Sept. 13 (Bloomberg) -- China’s stocks fell, dragging the benchmark index to a one-week low, on concern the government may intensify policy tightening after imports jumped to a record and new lending increased.
Industrial & Commercial Bank of China Ltd. and China Construction Bank Corp. declined after the Beijing News reported the central bank sold additional bills to major lenders, a step to drain liquidity from the banking system. Among commodity companies, Jiangxi Copper Co. and Aluminum Corp. of China Ltd. retreated at least 1.7 percent. BYD Co., the automaker part- owned by Warren Buffett’s Berkshire Hathaway Inc., tumbled to a record low on a bond-sale plan.

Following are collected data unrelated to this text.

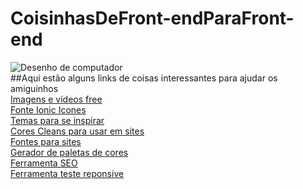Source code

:# CoisinhasDeFront-endParaFront-end
![Desenho de computador](https://static.vecteezy.com/system/resources/previews/000/125/436/non_2x/flat-design-vector-office-room-design.jpg)<br>
##Aqui estão alguns links de coisas interessantes para ajudar os amiguinhos <br>
<a href="https://pixabay.com/pt/">Imagens e vídeos free</a><br>
<a href="http://ionicons.com/">Fonte Ionic Icones</a><br>
<a href="https://themeforest.net/">Temas para se inspirar</a><br>
<a href="https://material.io/guidelines/style/color.html">Cores Cleans para usar em sites</a><br>
<a href="https://fonts.google.com/">Fontes para sites</a><br>
<a href="https://coolors.co/">Gerador de paletas de cores</a><br>
<a href="http://www.seomaster.com.br/ferramenta-analise-seo-gratis.html">Ferramenta SEO</a><br>
<a href="http://www.seomaster.com.br/ferramenta-analise-seo-gratis.html">Ferramenta teste reponsive</a>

The Shanghai Composite Index, which tracks the bigger of China’s stock exchanges, dropped 26.45 points, or 1.1 percent, to 2,471.31 at the 3 p.m. close. The gauge, which sank 1.2 percent last week, settled at its lowest level since Sept. 6. The CSI 300 Index sank 1.1 percent to 2,720.28.
“Although there’s a small risk of a hard landing for China’s economy, a possible rebound in inflation and the impact of worsening European debt crisis on the global economy still remain the biggest concern to investors,” said Wu Kan, a fund manager at Dazhong Insurance Co., which oversees $285 million. “There’s also no sign that policies will be loosened in the short term. Stocks might test a new low.”
China’s markets resumed trading after a holiday yesterday during which the MSCI Asia Pacific Index lost 2.3 percent on speculation Greece may be nearing a default on its sovereign debt. Italian officials have held talks with their Chinese counterparts about potential investments in the euro region’s third-largest economy, an Italian government official said.
The Shanghai gauge has slumped 12 percent this year as the central bank raised interest rates five times and ordered lenders to set aside more cash as deposit reserves 12 times since the start of 2010 to contain inflation. The stock gauge is valued at 11.4 times estimated profit, the lowest on record according to daily data compiled by Bloomberg dating back to January 2006.
A spokesman for Italian Finance Minister Giulio Tremonti declined to comment on possible talks on Chinese investments in Italy. News of the Chinese interest comes on the eve of a 7 billion-euro ($9.6 billion) bond sale.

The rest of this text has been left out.